What To Do After The US Debt Rating Downgrade
If you did not plan for the US debt downgrade by Standards and Poors (S&P) two to three weeks ago, then it’s already too late. Any actions that you take now, especially out of fear or panic, may make your situation worse. The market already reacted to it with almost 10% loss between Friday and Monday. However, there are things that you can still do to protect yourself. Here are 5 steps to take:
1. Review your entire financial portfolio and plan out strategies for upcoming possibilities. Your financial adviser should know what is going on with the market and have recommendations. If not, you need to research and make your own conclusions. There are 3 scenarios that you need to think about.
a. Rating downgrade stay as is.
b. Other rating agencies also downgrade the U.S. Debt. This would be Fitch and Moodys.

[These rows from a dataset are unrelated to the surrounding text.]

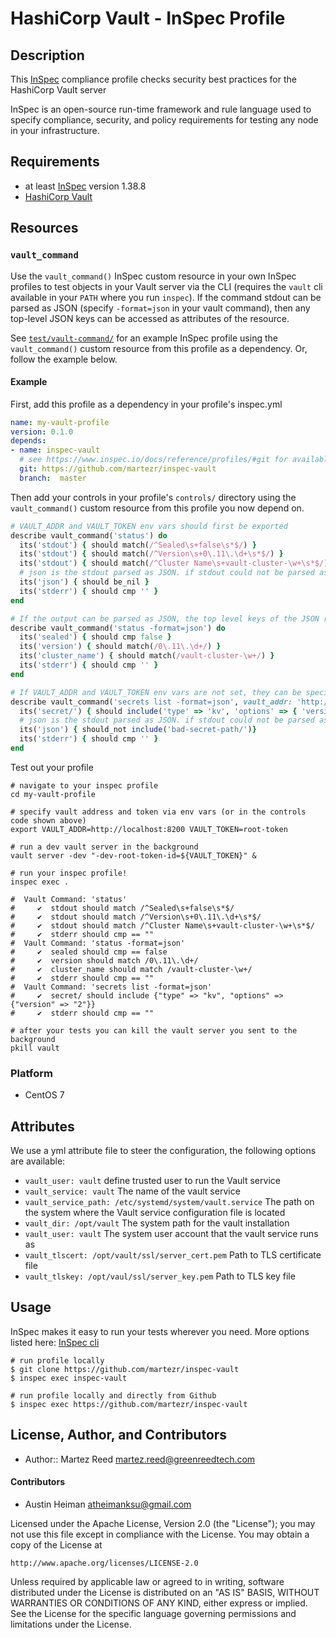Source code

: # HashiCorp Vault - InSpec Profile

## Description

This [InSpec](https://github.com/chef/inspec) compliance profile checks security best practices for the HashiCorp Vault server

InSpec is an open-source run-time framework and rule language used to specify compliance, security, and policy requirements for testing any node in your infrastructure.

## Requirements

* at least [InSpec](http://inspec.io/) version 1.38.8
* [HashiCorp Vault](https://www.vaultproject.io/downloads.html)

## Resources

### `vault_command`

Use the `vault_command()` InSpec custom resource in your own InSpec profiles to test objects in your Vault server via the CLI (requires the `vault` cli available in your `PATH` where you run `inspec`). If the command stdout can be parsed as JSON (specify `-format=json` in your vault command), then any top-level JSON keys can be accessed as attributes of the resource.

See [`test/vault-command/`](test/vault-command/) for an example InSpec profile using the `vault_command()` custom resource from this profile as a dependency. Or, follow the example below.

#### Example

First, add this profile as a dependency in your profile's inspec.yml

```yaml
name: my-vault-profile
version: 0.1.0
depends:
- name: inspec-vault
  # see https://www.inspec.io/docs/reference/profiles/#git for available config
  git: https://github.com/martezr/inspec-vault
  branch:  master
```

Then add your controls in your profile's `controls/` directory using the `vault_command()` custom resource from this profile you now depend on.

```ruby
# VAULT_ADDR and VAULT_TOKEN env vars should first be exported
describe vault_command('status') do
  its('stdout') { should match(/^Sealed\s+false\s*$/) }
  its('stdout') { should match(/^Version\s+0\.11\.\d+\s*$/) }
  its('stdout') { should match(/^Cluster Name\s+vault-cluster-\w+\s*$/) }
  # json is the stdout parsed as JSON. if stdout could not be parsed as JSON, json is nil
  its('json') { should be_nil }
  its('stderr') { should cmp '' }
end

# If the output can be parsed as JSON, the top level keys of the JSON response are available
describe vault_command('status -format=json') do
  its('sealed') { should cmp false }
  its('version') { should match(/0\.11\.\d+/) }
  its('cluster_name') { should match(/vault-cluster-\w+/) }
  its('stderr') { should cmp '' }
end

# If VAULT_ADDR and VAULT_TOKEN env vars are not set, they can be specified in vault_command()
describe vault_command('secrets list -format=json', vault_addr: 'http://localhost:8200', vault_token: 'root-token') do
  its('secret/') { should include('type' => 'kv', 'options' => { 'version' => '2' }) }
  # json is the stdout parsed as JSON. if stdout could not be parsed as JSON, json is nil
  its('json') { should_not include('bad-secret-path/')}
  its('stderr') { should cmp '' }
end
```

Test out your profile

```shell
# navigate to your inspec profile
cd my-vault-profile

# specify vault address and token via env vars (or in the controls code shown above)
export VAULT_ADDR=http://localhost:8200 VAULT_TOKEN=root-token

# run a dev vault server in the background
vault server -dev "-dev-root-token-id=${VAULT_TOKEN}" &

# run your inspec profile!
inspec exec .

#  Vault Command: 'status'
#     ✔  stdout should match /^Sealed\s+false\s*$/
#     ✔  stdout should match /^Version\s+0\.11\.\d+\s*$/
#     ✔  stdout should match /^Cluster Name\s+vault-cluster-\w+\s*$/
#     ✔  stderr should cmp == ""
#  Vault Command: 'status -format=json'
#     ✔  sealed should cmp == false
#     ✔  version should match /0\.11\.\d+/
#     ✔  cluster_name should match /vault-cluster-\w+/
#     ✔  stderr should cmp == ""
#  Vault Command: 'secrets list -format=json'
#     ✔  secret/ should include {"type" => "kv", "options" => {"version" => "2"}}
#     ✔  stderr should cmp == ""

# after your tests you can kill the vault server you sent to the background
pkill vault
```

### Platform

- CentOS 7

## Attributes

We use a yml attribute file to steer the configuration, the following options are available:

  * `vault_user: vault`
    define trusted user to run the Vault service
  * `vault_service: vault`
    The name of the vault service
  * `vault_service_path: /etc/systemd/system/vault.service`
    The path on the system where the Vault service configuration file is located
  * `vault_dir: /opt/vault`
    The system path for the vault installation
  * `vault_user: vault`
    The system user account that the vault service runs as
  * `vault_tlscert: /opt/vault/ssl/server_cert.pem`
    Path to TLS certificate file
  * `vault_tlskey: /opt/vaul/ssl/server_key.pem`
    Path to TLS key file

## Usage

InSpec makes it easy to run your tests wherever you need. More options listed here: [InSpec cli](http://inspec.io/docs/reference/cli/)

```
# run profile locally
$ git clone https://github.com/martezr/inspec-vault
$ inspec exec inspec-vault

# run profile locally and directly from Github
$ inspec exec https://github.com/martezr/inspec-vault
```

## License, Author, and Contributors

* Author:: Martez Reed <martez.reed@greenreedtech.com>

#### Contributors

- Austin Heiman <atheimanksu@gmail.com>

Licensed under the Apache License, Version 2.0 (the "License");
you may not use this file except in compliance with the License.
You may obtain a copy of the License at

    http://www.apache.org/licenses/LICENSE-2.0

Unless required by applicable law or agreed to in writing, software
distributed under the License is distributed on an "AS IS" BASIS,
WITHOUT WARRANTIES OR CONDITIONS OF ANY KIND, either express or implied.
See the License for the specific language governing permissions and
limitations under the License.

c. S&P downgrade the U.S. debt further.
Figure out how you want to plan for each situation.
2. Review your insurance companies if you have any life insurance or annuities. Several insurance companies have been downgraded, and more will be affected. Your adviser should already be doing this.

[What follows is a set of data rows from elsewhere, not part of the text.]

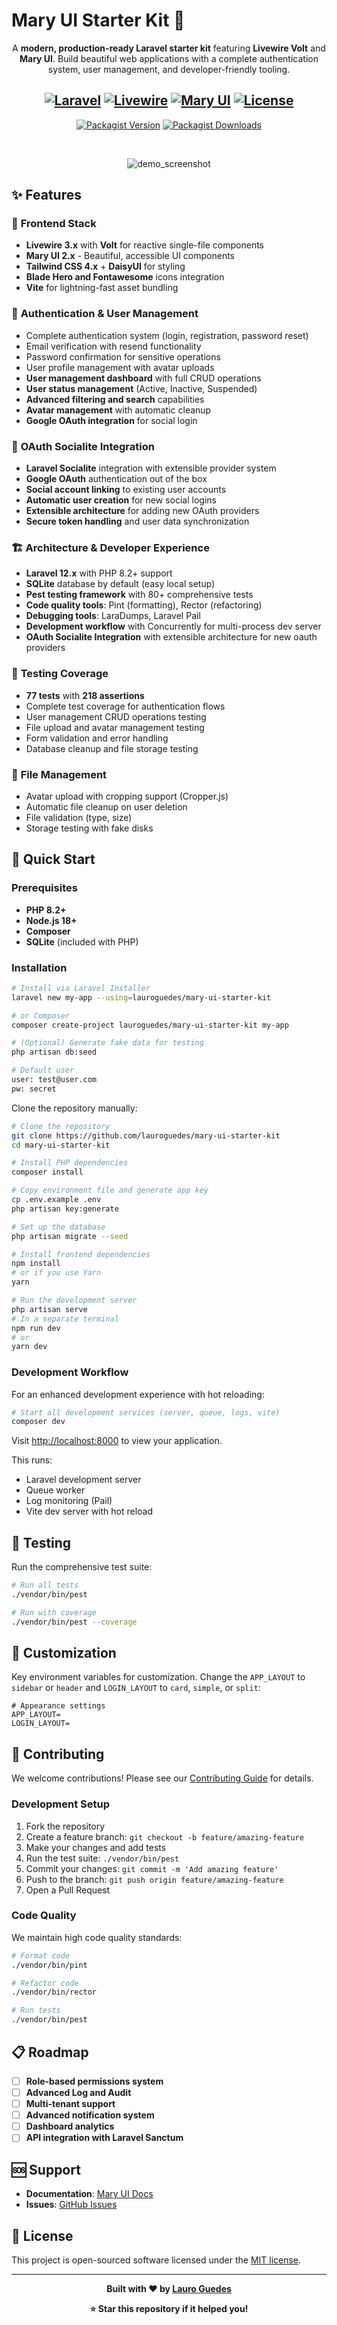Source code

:# Mary UI Starter Kit 🚀

<div align="center">

A **modern, production-ready Laravel starter kit** featuring **Livewire Volt** and **Mary UI**. Build beautiful web applications with a complete authentication system, user management, and developer-friendly tooling.

[![Laravel](https://img.shields.io/badge/Laravel-12.x-red?style=flat&logo=laravel)](https://laravel.com)
[![Livewire](https://img.shields.io/badge/Livewire-3.x-purple?style=flat)](https://livewire.laravel.com)
[![Mary UI](https://img.shields.io/badge/Mary_UI-2.x-blue?style=flat)](https://mary-ui.com)
[![License](https://img.shields.io/badge/License-MIT-green?style=flat)](LICENSE)
--
[![Packagist Version](https://img.shields.io/packagist/v/lauroguedes/mary-ui-starter-kit?style=flat)](https://packagist.org/packages/lauroguedes/mary-ui-starter-kit)
[![Packagist Downloads](https://img.shields.io/packagist/dt/lauroguedes/mary-ui-starter-kit?style=flat)](https://packagist.org/packages/lauroguedes/mary-ui-starter-kit)

</br>

![demo_screenshot](https://github.com/user-attachments/assets/6005b127-2d3f-4c7e-a4fc-2dfc257faafb)

</div>

## ✨ Features

### 🎨 **Frontend Stack**
- **Livewire 3.x** with **Volt** for reactive single-file components
- **Mary UI 2.x** - Beautiful, accessible UI components
- **Tailwind CSS 4.x** + **DaisyUI** for styling
- **Blade Hero and Fontawesome** icons integration
- **Vite** for lightning-fast asset bundling

### 🔐 **Authentication & User Management**
- Complete authentication system (login, registration, password reset)
- Email verification with resend functionality
- Password confirmation for sensitive operations
- User profile management with avatar uploads
- **User management dashboard** with full CRUD operations
- **User status management** (Active, Inactive, Suspended)
- **Advanced filtering and search** capabilities
- **Avatar management** with automatic cleanup
- **Google OAuth integration** for social login

### 🔗 **OAuth Socialite Integration**
- **Laravel Socialite** integration with extensible provider system
- **Google OAuth** authentication out of the box
- **Social account linking** to existing user accounts
- **Automatic user creation** for new social logins
- **Extensible architecture** for adding new OAuth providers
- **Secure token handling** and user data synchronization

### 🏗️ **Architecture & Developer Experience**
- **Laravel 12.x** with PHP 8.2+ support
- **SQLite** database by default (easy local setup)
- **Pest testing framework** with 80+ comprehensive tests
- **Code quality tools**: Pint (formatting), Rector (refactoring)
- **Debugging tools**: LaraDumps, Laravel Pail
- **Development workflow** with Concurrently for multi-process dev server
- **OAuth Socialite Integration** with extensible architecture for new oauth providers

### 🧪 **Testing Coverage**
- **77 tests** with **218 assertions**
- Complete test coverage for authentication flows
- User management CRUD operations testing
- File upload and avatar management testing
- Form validation and error handling
- Database cleanup and file storage testing

### 📁 **File Management**
- Avatar upload with cropping support (Cropper.js)
- Automatic file cleanup on user deletion
- File validation (type, size)
- Storage testing with fake disks

## 🚀 Quick Start

### Prerequisites
- **PHP 8.2+**
- **Node.js 18+**
- **Composer**
- **SQLite** (included with PHP)

### Installation

```bash
# Install via Laravel Installer
laravel new my-app --using=lauroguedes/mary-ui-starter-kit

# or Composer
composer create-project lauroguedes/mary-ui-starter-kit my-app

# (Optional) Generate fake data for testing
php artisan db:seed

# Default user
user: test@user.com
pw: secret
```

Clone the repository manually:
```bash
# Clone the repository
git clone https://github.com/lauroguedes/mary-ui-starter-kit
cd mary-ui-starter-kit

# Install PHP dependencies
composer install

# Copy environment file and generate app key
cp .env.example .env
php artisan key:generate

# Set up the database
php artisan migrate --seed

# Install frontend dependencies
npm install
# or if you use Yarn
yarn

# Run the development server
php artisan serve
# In a separate terminal
npm run dev
# or
yarn dev
```

### Development Workflow

For an enhanced development experience with hot reloading:

```bash
# Start all development services (server, queue, logs, vite)
composer dev
```

Visit [http://localhost:8000](http://localhost:8000) to view your application.

This runs:
- Laravel development server
- Queue worker
- Log monitoring (Pail)
- Vite dev server with hot reload

## 🧪 Testing

Run the comprehensive test suite:

```bash
# Run all tests
./vendor/bin/pest

# Run with coverage
./vendor/bin/pest --coverage
```

## 🔧 Customization

Key environment variables for customization. Change the `APP_LAYOUT` to `sidebar` or `header` and `LOGIN_LAYOUT` to `card`, `simple`, or `split`:

```env
# Appearance settings
APP_LAYOUT=
LOGIN_LAYOUT=
```

## 🤝 Contributing

We welcome contributions! Please see our [Contributing Guide](CONTRIBUTING.md) for details.

### Development Setup

1. Fork the repository
2. Create a feature branch: `git checkout -b feature/amazing-feature`
3. Make your changes and add tests
4. Run the test suite: `./vendor/bin/pest`
5. Commit your changes: `git commit -m 'Add amazing feature'`
6. Push to the branch: `git push origin feature/amazing-feature`
7. Open a Pull Request

### Code Quality

We maintain high code quality standards:

```bash
# Format code
./vendor/bin/pint

# Refactor code
./vendor/bin/rector

# Run tests
./vendor/bin/pest
```

## 📋 Roadmap

- [ ] **Role-based permissions system**
- [ ] **Advanced Log and Audit**
- [ ] **Multi-tenant support**
- [ ] **Advanced notification system**
- [ ] **Dashboard analytics**
- [ ] **API integration with Laravel Sanctum**

## 🆘 Support

- **Documentation**: [Mary UI Docs](https://mary-ui.com)
- **Issues**: [GitHub Issues](https://github.com/lauroguedes/mary-ui-starter-kit/issues)

## 📝 License

This project is open-sourced software licensed under the [MIT license](LICENSE).

---

<div align="center">

**Built with ❤️ by [Lauro Guedes](https://lauroguedes.dev)**

**⭐ Star this repository if it helped you!**

</div>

3. Review your debt. If the U.S. has to increase rate on our bonds, this will raise interest rates across the board for business and consumers. Adjustable interest rate loans will be more expensive. Make sure you have enough cash or liquidity to cover any extra interest expenses.
4. Review the company you work for. On top of the mass layoffs that has been announced, more may come. If companies experience higher costs due to increased interest expenses, there could be more layoffs. How strong is your company? Is it susceptible to any downturn in the recovery? Will your job be on the line? Be prepared.
5. Focus on doing what is right for you. Don’t be rushed or pressured by anyone, including your advisers, into buying or doing things you don’t understand. Use your common sense and do not react based on fear.
The U.S. debt downgrade is just one event among many ongoing things affecting world markets. Look at the big picture and pull out what would affect you.
For example, the U.S. trade deficit means that it is cheaper to ship cattle feed to China than it is to truck it across the U.S. This can mean higher prices in meat and dairy for restaurants or losses and layoffs in the dairy business. This should be just as important to factor in for those in the dairy and meat industries.
Investments strategies should be for both short-term and long-term basis. Plan for what your personal needs are.